Classification of CNC Machines

In addition to being widely used in various types of machine tools, CNC technology is also applied to the motion control of various mechanical devices. Due to the development of control systems and sensing elements, the intelligence level of machine tools has been increasing, and the range of processes has also been expanding. From the perspective of control principles and main performance, the following classification can be made.

1. Classification by process purpose

According to the process characteristics, it can be divided into general CNC machine tools and machining centers.

General CNC machine tools include CNC lathes, CNC boring and milling machines, CNC grinders, CNC gear processing machines, CNC pressure processing machines, and CNC electrical processing machines, etc.

A machining center is a CNC machine tool with a tool magazine and an automatic tool changer. On the machine tool, different process operations can be realized, and it can usually complete drilling, reaming, broaching, tapping, boring, milling, etc. for multiple process operations. To expand the processing range and reduce auxiliary time, some machining centers can also automatically replace the worktable, tool magazine, and spindle. The turning-milling center is developed from CNC lathes and has turning and milling functions.

2. Classification by processing route

(1) Point position control CNC machine tools

These only require the positioning accuracy of the moving parts from one point to another.The route of their movement is not required.

(2) Contour processing CNC machine tools.

The CNC system of this type of machine tool can simultaneously control multiple coordinate axes to perform combined actions and process the contours of different shapes of workpieces.

3. Classification by the presence or absence of detection devices

It can be divided into open-loop, full-closed-loop, and semi-closed-loop control systems of CNC machine tools.

(1) CNC machine tools with open-loop control have no position detection devices, so the processing accuracy is relatively low. They are usually driven by stepper motors. This system is simple in result, inexpensive, and is used in CNC milling machines with low precision requirements.

(2) CNC machine tools with full-closed-loop control have position detection devices installed on the machine tool and the moving parts. They can detect the accurate position of the coordinate movement and feed it back to the computer. Therefore, CNC machine tools with full-closed-loop systems have high processing accuracy.

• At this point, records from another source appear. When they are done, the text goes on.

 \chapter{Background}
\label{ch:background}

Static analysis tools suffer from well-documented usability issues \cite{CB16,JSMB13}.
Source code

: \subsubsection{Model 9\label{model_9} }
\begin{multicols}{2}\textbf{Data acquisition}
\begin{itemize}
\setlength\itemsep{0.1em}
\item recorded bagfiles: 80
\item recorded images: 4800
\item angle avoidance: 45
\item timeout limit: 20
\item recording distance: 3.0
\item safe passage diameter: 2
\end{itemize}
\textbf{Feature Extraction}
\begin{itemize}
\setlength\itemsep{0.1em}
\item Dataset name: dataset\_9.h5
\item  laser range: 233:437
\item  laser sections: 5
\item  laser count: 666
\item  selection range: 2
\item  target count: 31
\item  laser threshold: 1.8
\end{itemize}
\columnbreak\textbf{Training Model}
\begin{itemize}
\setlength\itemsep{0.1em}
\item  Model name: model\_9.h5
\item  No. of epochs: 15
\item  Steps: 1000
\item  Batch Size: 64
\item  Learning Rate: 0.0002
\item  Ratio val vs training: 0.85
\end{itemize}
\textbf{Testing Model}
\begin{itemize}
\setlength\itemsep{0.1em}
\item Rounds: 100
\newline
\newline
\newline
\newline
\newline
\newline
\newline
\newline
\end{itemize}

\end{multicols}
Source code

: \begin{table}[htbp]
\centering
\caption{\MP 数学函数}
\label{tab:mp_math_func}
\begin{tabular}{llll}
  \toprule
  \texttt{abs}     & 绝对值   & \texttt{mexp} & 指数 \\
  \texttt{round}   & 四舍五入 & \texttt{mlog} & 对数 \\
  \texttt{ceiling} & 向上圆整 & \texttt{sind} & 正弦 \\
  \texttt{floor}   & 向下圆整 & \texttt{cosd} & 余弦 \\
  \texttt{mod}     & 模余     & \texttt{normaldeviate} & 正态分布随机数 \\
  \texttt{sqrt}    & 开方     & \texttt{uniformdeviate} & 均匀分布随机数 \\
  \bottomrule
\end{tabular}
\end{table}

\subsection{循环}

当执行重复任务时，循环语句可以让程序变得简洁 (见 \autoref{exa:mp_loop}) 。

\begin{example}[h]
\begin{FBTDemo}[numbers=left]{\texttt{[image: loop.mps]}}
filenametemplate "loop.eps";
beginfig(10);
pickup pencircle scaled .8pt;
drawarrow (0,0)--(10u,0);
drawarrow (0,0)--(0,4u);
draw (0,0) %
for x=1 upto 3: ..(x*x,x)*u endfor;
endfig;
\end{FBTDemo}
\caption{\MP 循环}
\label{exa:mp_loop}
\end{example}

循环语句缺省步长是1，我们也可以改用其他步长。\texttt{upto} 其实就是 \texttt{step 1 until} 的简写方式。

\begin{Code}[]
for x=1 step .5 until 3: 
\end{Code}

(3) CNC machine tools with semi-closed-loop control also have position detection device components. The difference from CNC machine tools with full-closed-loop control is that the detection element is disc-shaped and installed at the tail of the servo motor. The position of the coordinate movement is detected by measuring the motor angle. Due to the transmission components between the motor and the worktable having gaps, elastic deformation, and thermal deformation, the detected data has errors compared to the actual coordinate values. However, due to the advantages of semi-closed-loop CNC systems, such as relatively low price, simple structure, convenient installation and debugging, and less susceptibility to damage to the detection element, they are mostly used in CNC machine tools with relatively low precision requirements.

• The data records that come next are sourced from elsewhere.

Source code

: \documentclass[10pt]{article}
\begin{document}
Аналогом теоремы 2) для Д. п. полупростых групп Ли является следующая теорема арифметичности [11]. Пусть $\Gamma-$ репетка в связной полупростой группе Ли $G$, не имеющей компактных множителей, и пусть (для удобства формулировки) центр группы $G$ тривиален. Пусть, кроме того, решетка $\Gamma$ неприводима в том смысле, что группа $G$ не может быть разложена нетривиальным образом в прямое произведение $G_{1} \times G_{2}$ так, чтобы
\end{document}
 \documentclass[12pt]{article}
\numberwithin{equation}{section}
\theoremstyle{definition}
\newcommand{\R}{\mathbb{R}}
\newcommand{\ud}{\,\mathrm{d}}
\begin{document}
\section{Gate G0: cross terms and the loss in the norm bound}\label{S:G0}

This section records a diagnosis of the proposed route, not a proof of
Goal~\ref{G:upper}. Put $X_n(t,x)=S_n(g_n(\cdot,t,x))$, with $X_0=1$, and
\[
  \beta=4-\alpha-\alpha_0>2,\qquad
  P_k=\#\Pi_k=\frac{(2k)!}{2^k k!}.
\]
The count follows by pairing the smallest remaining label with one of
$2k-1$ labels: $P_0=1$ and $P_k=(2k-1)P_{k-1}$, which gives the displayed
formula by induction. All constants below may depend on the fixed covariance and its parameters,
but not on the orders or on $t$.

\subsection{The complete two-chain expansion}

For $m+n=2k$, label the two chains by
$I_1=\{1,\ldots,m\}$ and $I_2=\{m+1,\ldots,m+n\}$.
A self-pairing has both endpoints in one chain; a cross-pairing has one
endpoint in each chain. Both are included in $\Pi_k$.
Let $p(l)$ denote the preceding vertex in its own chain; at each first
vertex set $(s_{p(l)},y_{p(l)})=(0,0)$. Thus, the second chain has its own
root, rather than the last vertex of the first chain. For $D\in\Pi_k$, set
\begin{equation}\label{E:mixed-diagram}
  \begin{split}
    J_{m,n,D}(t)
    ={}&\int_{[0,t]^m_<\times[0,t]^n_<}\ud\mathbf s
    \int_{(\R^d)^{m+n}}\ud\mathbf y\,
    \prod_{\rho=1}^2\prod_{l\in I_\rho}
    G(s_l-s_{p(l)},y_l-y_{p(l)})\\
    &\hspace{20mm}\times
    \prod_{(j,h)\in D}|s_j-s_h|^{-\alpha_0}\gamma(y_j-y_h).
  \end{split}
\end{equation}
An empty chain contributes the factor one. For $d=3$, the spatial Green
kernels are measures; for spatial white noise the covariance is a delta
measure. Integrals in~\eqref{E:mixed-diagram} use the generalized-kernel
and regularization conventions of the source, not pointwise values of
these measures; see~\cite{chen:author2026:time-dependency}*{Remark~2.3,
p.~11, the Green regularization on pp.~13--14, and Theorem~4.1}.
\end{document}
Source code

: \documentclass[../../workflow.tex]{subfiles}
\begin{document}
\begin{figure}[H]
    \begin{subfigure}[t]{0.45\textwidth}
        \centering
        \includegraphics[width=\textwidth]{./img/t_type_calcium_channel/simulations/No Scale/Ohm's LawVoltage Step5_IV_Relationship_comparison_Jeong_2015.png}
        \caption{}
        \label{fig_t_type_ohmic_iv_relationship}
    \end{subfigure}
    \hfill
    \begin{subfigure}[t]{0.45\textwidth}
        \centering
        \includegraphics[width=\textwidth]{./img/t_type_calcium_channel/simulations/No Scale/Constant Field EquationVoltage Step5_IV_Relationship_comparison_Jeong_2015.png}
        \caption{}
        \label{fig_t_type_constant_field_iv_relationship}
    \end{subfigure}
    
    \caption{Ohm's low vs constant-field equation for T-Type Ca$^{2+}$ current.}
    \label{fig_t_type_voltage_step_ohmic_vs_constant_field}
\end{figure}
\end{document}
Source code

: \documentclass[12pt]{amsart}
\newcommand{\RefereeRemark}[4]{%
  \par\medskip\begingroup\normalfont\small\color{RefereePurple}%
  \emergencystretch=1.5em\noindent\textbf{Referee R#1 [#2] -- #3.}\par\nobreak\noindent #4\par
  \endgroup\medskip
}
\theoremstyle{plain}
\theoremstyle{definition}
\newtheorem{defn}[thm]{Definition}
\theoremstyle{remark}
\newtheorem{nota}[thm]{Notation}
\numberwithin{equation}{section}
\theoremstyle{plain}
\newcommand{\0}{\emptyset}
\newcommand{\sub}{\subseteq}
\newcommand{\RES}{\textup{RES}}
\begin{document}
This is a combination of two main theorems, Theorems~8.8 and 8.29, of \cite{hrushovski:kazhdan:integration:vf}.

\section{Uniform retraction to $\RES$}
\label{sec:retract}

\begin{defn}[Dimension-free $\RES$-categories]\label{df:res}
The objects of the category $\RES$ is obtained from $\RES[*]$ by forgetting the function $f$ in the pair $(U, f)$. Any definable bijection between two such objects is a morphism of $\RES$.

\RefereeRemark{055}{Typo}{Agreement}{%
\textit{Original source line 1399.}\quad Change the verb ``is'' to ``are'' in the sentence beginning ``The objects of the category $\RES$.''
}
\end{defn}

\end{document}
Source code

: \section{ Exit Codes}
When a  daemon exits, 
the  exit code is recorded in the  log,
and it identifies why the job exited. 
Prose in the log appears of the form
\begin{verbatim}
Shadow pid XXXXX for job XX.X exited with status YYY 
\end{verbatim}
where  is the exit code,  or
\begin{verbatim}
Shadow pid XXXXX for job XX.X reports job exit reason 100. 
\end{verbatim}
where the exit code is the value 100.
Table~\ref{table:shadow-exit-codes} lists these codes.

4. Classification by the number of coordinated coordinate axes

There are two-axis, three-axis, four-axis, and five-axis coordinated CNC machine tools, etc. The different number of coordinated coordinate axes makes a significant difference in the processing capabilities of the machine tools. For example, a boring and milling machine with only two coordinate axes coordinated can only process planar curved surface. If it can be three-coordinate axes coordinated, it can process three-dimensional space curved surfaces. When processing multi-dimensional curved surfaces, to ensure that the tool can cut reasonably, the centerline of the tool rotation also needs to rotate. Therefore, more coordinate axes need to be coordinated. The boring and milling machine with five-axis coordination can process the surface of a helical propeller. When understanding the number of coordinated coordinate axes, it is necessary to examine the functions of the control software, the number of coordinate axes the machine tool has, and the number of servo motors it has. The number of coordinated coordinate axes refers to the number of moving coordinate axes controlled by the same interpolation program. The movement rules of these coordinate axes are determined by the processed contour surface.